• **About this exercise**
Copy the listing exactly as given. Omit every picture.

• **Records for the task**
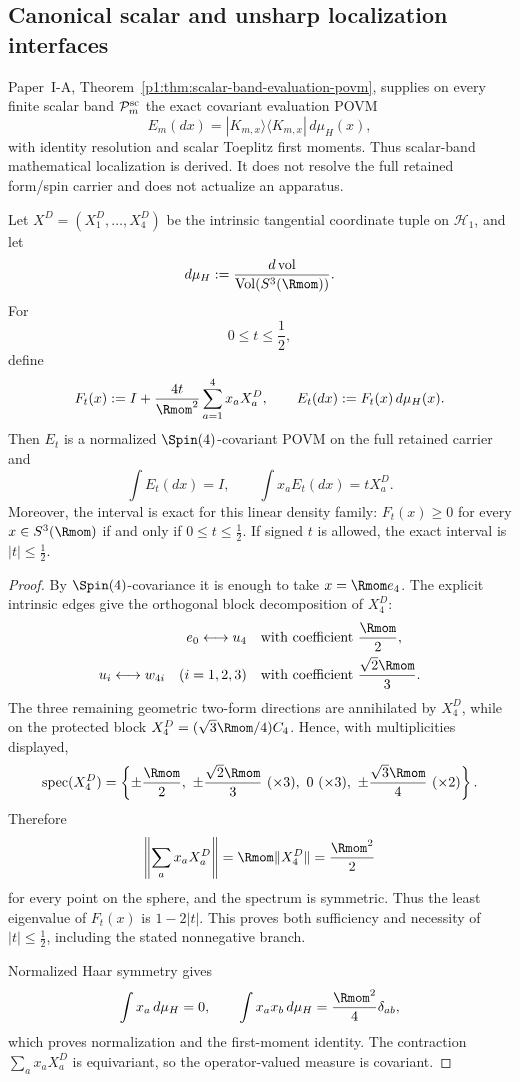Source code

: \documentclass[12pt,a4paper]{article}
\begin{document}
\subsection{Canonical scalar and unsharp localization interfaces}
\label{p2c:sec:canonical-localization-interfaces}

Paper~I-A, Theorem~\ref{p1:thm:scalar-band-evaluation-povm}, supplies on every
finite scalar band \(\mathcal P_m^{\rm sc}\) the exact covariant evaluation
POVM
\[
 E_m(dx)=|K_{m,x}\rangle\langle K_{m,x}|\,d\mu_H(x),
\]
with identity resolution and scalar Toeplitz first moments.  Thus scalar-band
mathematical localization is derived.  It does not resolve the full retained
form/spin carrier and does not actualize an apparatus.

\begin{theorem}
\label{p2c:thm:unsharp-intrinsic-coordinate-povm}
Let \(X^D=(X_1^D,\ldots,X_4^D)\) be the intrinsic tangential coordinate tuple
on \(\mathcal H_1\), and let
\[
 d\mu_H:=\frac{d\operatorname{vol}}
 {\operatorname{Vol}(S^3(\Rmom))}.
\]
For
\[
 0\le t\le\frac12,
\]
define
\[
 F_t(x):=I+\frac{4t}{\Rmom^2}\sum_{a=1}^4x_aX_a^D,
 \qquad
 E_t(dx):=F_t(x)\,d\mu_H(x).
\]
Then \(E_t\) is a normalized \(\Spin(4)\)-covariant POVM on the full retained
carrier and
\[
 \boxed{\int E_t(dx)=I,\qquad
 \int x_aE_t(dx)=tX_a^D.}
\]
Moreover, the interval is exact for this linear density family:
\(F_t(x)\ge0\) for every \(x\in S^3(\Rmom)\) if and only if
\(0\le t\le\frac12\).  If signed \(t\) is allowed, the exact interval is
\(|t|\le\frac12\).
\end{theorem}

\begin{proof}
By \(\Spin(4)\)-covariance it is enough to take
\(x=\Rmom e_4\).  The explicit intrinsic edges give the orthogonal block
decomposition of \(X_4^D\):
\[
 \begin{aligned}
 e_0\longleftrightarrow u_4
 &\quad\text{with coefficient }\frac{\Rmom}{2},\\
 u_i\longleftrightarrow w_{4i}\quad(i=1,2,3)
 &\quad\text{with coefficient }\frac{\sqrt2\Rmom}{3}.
 \end{aligned}
\]
The three remaining geometric two-form directions are annihilated by
\(X_4^D\), while on the protected block
\(X_4^D=(\sqrt3\Rmom/4)C_4\).  Hence, with multiplicities displayed,
\[
 \operatorname{spec}(X_4^D)
 =\left\{
 \pm\frac{\Rmom}{2},\
 \pm\frac{\sqrt2\Rmom}{3}\ (\times3),\
 0\ (\times3),\
 \pm\frac{\sqrt3\Rmom}{4}\ (\times2)
 \right\}.
\]
Therefore
\[
 \left\|\sum_ax_aX_a^D\right\|
 =\Rmom\|X_4^D\|
 =\frac{\Rmom^2}{2}
\]
for every point on the sphere, and the spectrum is symmetric.  Thus the least
eigenvalue of \(F_t(x)\) is \(1-2|t|\).  This proves both sufficiency and
necessity of \(|t|\le\frac12\), including the stated nonnegative branch.

Normalized Haar symmetry gives
\[
 \int x_a\,d\mu_H=0,
 \qquad
 \int x_ax_b\,d\mu_H=\frac{\Rmom^2}{4}\delta_{ab},
\]
which proves normalization and the first-moment identity.  The contraction
\(\sum_ax_aX_a^D\) is equivariant, so the operator-valued measure is
covariant.
\end{proof}
\end{document}
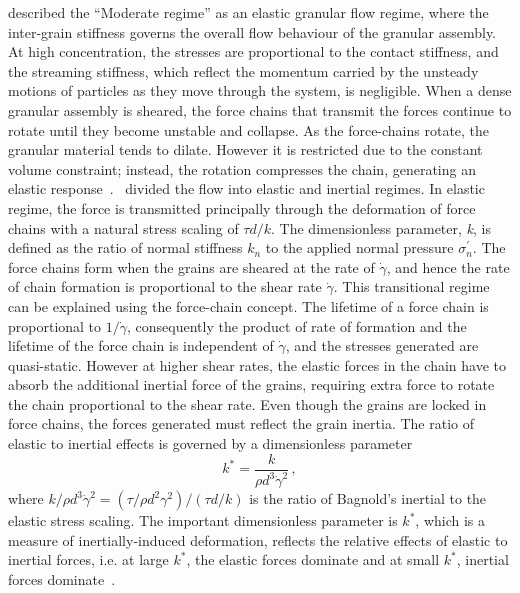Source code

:\citet{Campbell2002} described the ``Moderate regime'' as an elastic granular 
flow regime, where the inter-grain stiffness governs the overall flow 
behaviour of the granular assembly. At high concentration, the stresses are 
proportional to the contact stiffness, and the streaming stiffness, which  
reflect the momentum carried by the unsteady motions of particles as they
move through the system, is negligible. When a dense granular assembly is 
sheared, the force chains that transmit the forces continue to rotate until 
they become unstable and collapse. As the force-chains rotate, the granular 
material tends to dilate. However it is 
restricted due to the constant volume constraint; instead, the rotation 
compresses the chain, generating an elastic 
response~\citep{Campbell2006}.~\citet{Campbell2002} divided the flow into 
elastic and inertial regimes. In elastic regime, the force is 
transmitted principally through the deformation of force chains with a natural 
stress scaling of $\tau \textit{d}/\textit{k}$. The dimensionless parameter, 
\textit{k}, is defined as the ratio of normal stiffness $k_n$ to 
the applied normal pressure $\sigma_n^\prime$. The force 
chains form when the grains are sheared at the rate of $\dot{\gamma}$, and 
hence the rate of chain formation is proportional to the shear rate 
$\dot{\gamma}$. This transitional regime can be explained using the force-chain 
concept. The lifetime of a force chain is proportional to $1/\dot{\gamma}$, 
consequently the 
product of rate of formation and the lifetime of the force chain is independent 
of $\dot{\gamma}$, and the stresses generated are quasi-static. However at 
higher shear rates, the elastic forces in the chain have to absorb the 
additional inertial force of the grains, requiring extra force to rotate the 
chain proportional to the shear rate. Even though the grains are locked in 
force chains, the forces generated must reflect the grain inertia. The ratio of 
elastic to inertial effects is governed by a dimensionless parameter
%
\begin{equation}
\textit{k}^{*} = \frac{k}{\rho \textit{d}^{3} \dot{\gamma}^{2}} \,,
\end{equation}
%
where ${k}/{\rho \textit{d}^{3} \dot{\gamma}^{2}}=({\tau}/{\rho \textit{d}^{2} 
{\gamma}^{2}})/(\tau\textit{d}/\textit{k})$ is the ratio of Bagnold's inertial 
to the elastic stress scaling. The important dimensionless parameter is 
$\textit{k}^{*}$, which is a measure of inertially-induced deformation, 
reflects the relative effects of elastic to inertial forces, i.e. at large 
$\textit{k}^{*}$, the elastic forces dominate and at small $\textit{k}^{*}$, 
inertial forces dominate~\citep{Campbell2006}.

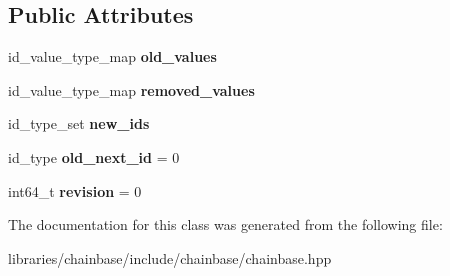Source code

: \subsection*{Public Attributes}
\begin{DoxyCompactItemize}
\item 
\mbox{\label{classchainbase_1_1undo__state_adcf17a1af4fdb965ece2e7a3144b48df}} 
id\+\_\+value\+\_\+type\+\_\+map {\bfseries old\+\_\+values}
\item 
\mbox{\label{classchainbase_1_1undo__state_a44df0c7d8c5714cf402e3fd9f9880b5c}} 
id\+\_\+value\+\_\+type\+\_\+map {\bfseries removed\+\_\+values}
\item 
\mbox{\label{classchainbase_1_1undo__state_ad80b0db75257f293bf3aaeada35d7bb7}} 
id\+\_\+type\+\_\+set {\bfseries new\+\_\+ids}
\item 
\mbox{\label{classchainbase_1_1undo__state_ae0a7cbf8df73de52a101b8cdbf13b6a5}} 
id\+\_\+type {\bfseries old\+\_\+next\+\_\+id} = 0
\item 
\mbox{\label{classchainbase_1_1undo__state_a9497e0d430df519bcd23704f3ab04a36}} 
int64\+\_\+t {\bfseries revision} = 0
\end{DoxyCompactItemize}


The documentation for this class was generated from the following file\+:\begin{DoxyCompactItemize}
\item 
libraries/chainbase/include/chainbase/chainbase.\+hpp\end{DoxyCompactItemize}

• **Output for this task**
Source code

: \documentclass[12pt,a4paper]{article}
\begin{document}
\subsection{Canonical scalar and unsharp localization interfaces}
\label{p2c:sec:canonical-localization-interfaces}

Paper~I-A, Theorem~\ref{p1:thm:scalar-band-evaluation-povm}, supplies on every
finite scalar band \(\mathcal P_m^{\rm sc}\) the exact covariant evaluation
POVM
\[
 E_m(dx)=|K_{m,x}\rangle\langle K_{m,x}|\,d\mu_H(x),
\]
with identity resolution and scalar Toeplitz first moments.  Thus scalar-band
mathematical localization is derived.  It does not resolve the full retained
form/spin carrier and does not actualize an apparatus.

\begin{theorem}
\label{p2c:thm:unsharp-intrinsic-coordinate-povm}
Let \(X^D=(X_1^D,\ldots,X_4^D)\) be the intrinsic tangential coordinate tuple
on \(\mathcal H_1\), and let
\[
 d\mu_H:=\frac{d\operatorname{vol}}
 {\operatorname{Vol}(S^3(\Rmom))}.
\]
For
\[
 0\le t\le\frac12,
\]
define
\[
 F_t(x):=I+\frac{4t}{\Rmom^2}\sum_{a=1}^4x_aX_a^D,
 \qquad
 E_t(dx):=F_t(x)\,d\mu_H(x).
\]
Then \(E_t\) is a normalized \(\Spin(4)\)-covariant POVM on the full retained
carrier and
\[
 \boxed{\int E_t(dx)=I,\qquad
 \int x_aE_t(dx)=tX_a^D.}
\]
Moreover, the interval is exact for this linear density family:
\(F_t(x)\ge0\) for every \(x\in S^3(\Rmom)\) if and only if
\(0\le t\le\frac12\).  If signed \(t\) is allowed, the exact interval is
\(|t|\le\frac12\).
\end{theorem}

\begin{proof}
By \(\Spin(4)\)-covariance it is enough to take
\(x=\Rmom e_4\).  The explicit intrinsic edges give the orthogonal block
decomposition of \(X_4^D\):
\[
 \begin{aligned}
 e_0\longleftrightarrow u_4
 &\quad\text{with coefficient }\frac{\Rmom}{2},\\
 u_i\longleftrightarrow w_{4i}\quad(i=1,2,3)
 &\quad\text{with coefficient }\frac{\sqrt2\Rmom}{3}.
 \end{aligned}
\]
The three remaining geometric two-form directions are annihilated by
\(X_4^D\), while on the protected block
\(X_4^D=(\sqrt3\Rmom/4)C_4\).  Hence, with multiplicities displayed,
\[
 \operatorname{spec}(X_4^D)
 =\left\{
 \pm\frac{\Rmom}{2},\
 \pm\frac{\sqrt2\Rmom}{3}\ (\times3),\
 0\ (\times3),\
 \pm\frac{\sqrt3\Rmom}{4}\ (\times2)
 \right\}.
\]
Therefore
\[
 \left\|\sum_ax_aX_a^D\right\|
 =\Rmom\|X_4^D\|
 =\frac{\Rmom^2}{2}
\]
for every point on the sphere, and the spectrum is symmetric.  Thus the least
eigenvalue of \(F_t(x)\) is \(1-2|t|\).  This proves both sufficiency and
necessity of \(|t|\le\frac12\), including the stated nonnegative branch.

Normalized Haar symmetry gives
\[
 \int x_a\,d\mu_H=0,
 \qquad
 \int x_ax_b\,d\mu_H=\frac{\Rmom^2}{4}\delta_{ab},
\]
which proves normalization and the first-moment identity.  The contraction
\(\sum_ax_aX_a^D\) is equivariant, so the operator-valued measure is
covariant.
\end{proof}
\end{document}
Source code

:\citet{Campbell2002} described the ``Moderate regime'' as an elastic granular 
flow regime, where the inter-grain stiffness governs the overall flow 
behaviour of the granular assembly. At high concentration, the stresses are 
proportional to the contact stiffness, and the streaming stiffness, which  
reflect the momentum carried by the unsteady motions of particles as they
move through the system, is negligible. When a dense granular assembly is 
sheared, the force chains that transmit the forces continue to rotate until 
they become unstable and collapse. As the force-chains rotate, the granular 
material tends to dilate. However it is 
restricted due to the constant volume constraint; instead, the rotation 
compresses the chain, generating an elastic 
response~\citep{Campbell2006}.~\citet{Campbell2002} divided the flow into 
elastic and inertial regimes. In elastic regime, the force is 
transmitted principally through the deformation of force chains with a natural 
stress scaling of $\tau \textit{d}/\textit{k}$. The dimensionless parameter, 
\textit{k}, is defined as the ratio of normal stiffness $k_n$ to 
the applied normal pressure $\sigma_n^\prime$. The force 
chains form when the grains are sheared at the rate of $\dot{\gamma}$, and 
hence the rate of chain formation is proportional to the shear rate 
$\dot{\gamma}$. This transitional regime can be explained using the force-chain 
concept. The lifetime of a force chain is proportional to $1/\dot{\gamma}$, 
consequently the 
product of rate of formation and the lifetime of the force chain is independent 
of $\dot{\gamma}$, and the stresses generated are quasi-static. However at 
higher shear rates, the elastic forces in the chain have to absorb the 
additional inertial force of the grains, requiring extra force to rotate the 
chain proportional to the shear rate. Even though the grains are locked in 
force chains, the forces generated must reflect the grain inertia. The ratio of 
elastic to inertial effects is governed by a dimensionless parameter
%
\begin{equation}
\textit{k}^{*} = \frac{k}{\rho \textit{d}^{3} \dot{\gamma}^{2}} \,,
\end{equation}
%
where ${k}/{\rho \textit{d}^{3} \dot{\gamma}^{2}}=({\tau}/{\rho \textit{d}^{2} 
{\gamma}^{2}})/(\tau\textit{d}/\textit{k})$ is the ratio of Bagnold's inertial 
to the elastic stress scaling. The important dimensionless parameter is 
$\textit{k}^{*}$, which is a measure of inertially-induced deformation, 
reflects the relative effects of elastic to inertial forces, i.e. at large 
$\textit{k}^{*}$, the elastic forces dominate and at small $\textit{k}^{*}$, 
inertial forces dominate~\citep{Campbell2006}.

Source code

: \subsection*{Public Attributes}
\begin{DoxyCompactItemize}
\item 
\mbox{\label{classchainbase_1_1undo__state_adcf17a1af4fdb965ece2e7a3144b48df}} 
id\+\_\+value\+\_\+type\+\_\+map {\bfseries old\+\_\+values}
\item 
\mbox{\label{classchainbase_1_1undo__state_a44df0c7d8c5714cf402e3fd9f9880b5c}} 
id\+\_\+value\+\_\+type\+\_\+map {\bfseries removed\+\_\+values}
\item 
\mbox{\label{classchainbase_1_1undo__state_ad80b0db75257f293bf3aaeada35d7bb7}} 
id\+\_\+type\+\_\+set {\bfseries new\+\_\+ids}
\item 
\mbox{\label{classchainbase_1_1undo__state_ae0a7cbf8df73de52a101b8cdbf13b6a5}} 
id\+\_\+type {\bfseries old\+\_\+next\+\_\+id} = 0
\item 
\mbox{\label{classchainbase_1_1undo__state_a9497e0d430df519bcd23704f3ab04a36}} 
int64\+\_\+t {\bfseries revision} = 0
\end{DoxyCompactItemize}


The documentation for this class was generated from the following file\+:\begin{DoxyCompactItemize}
\item 
libraries/chainbase/include/chainbase/chainbase.\+hpp\end{DoxyCompactItemize}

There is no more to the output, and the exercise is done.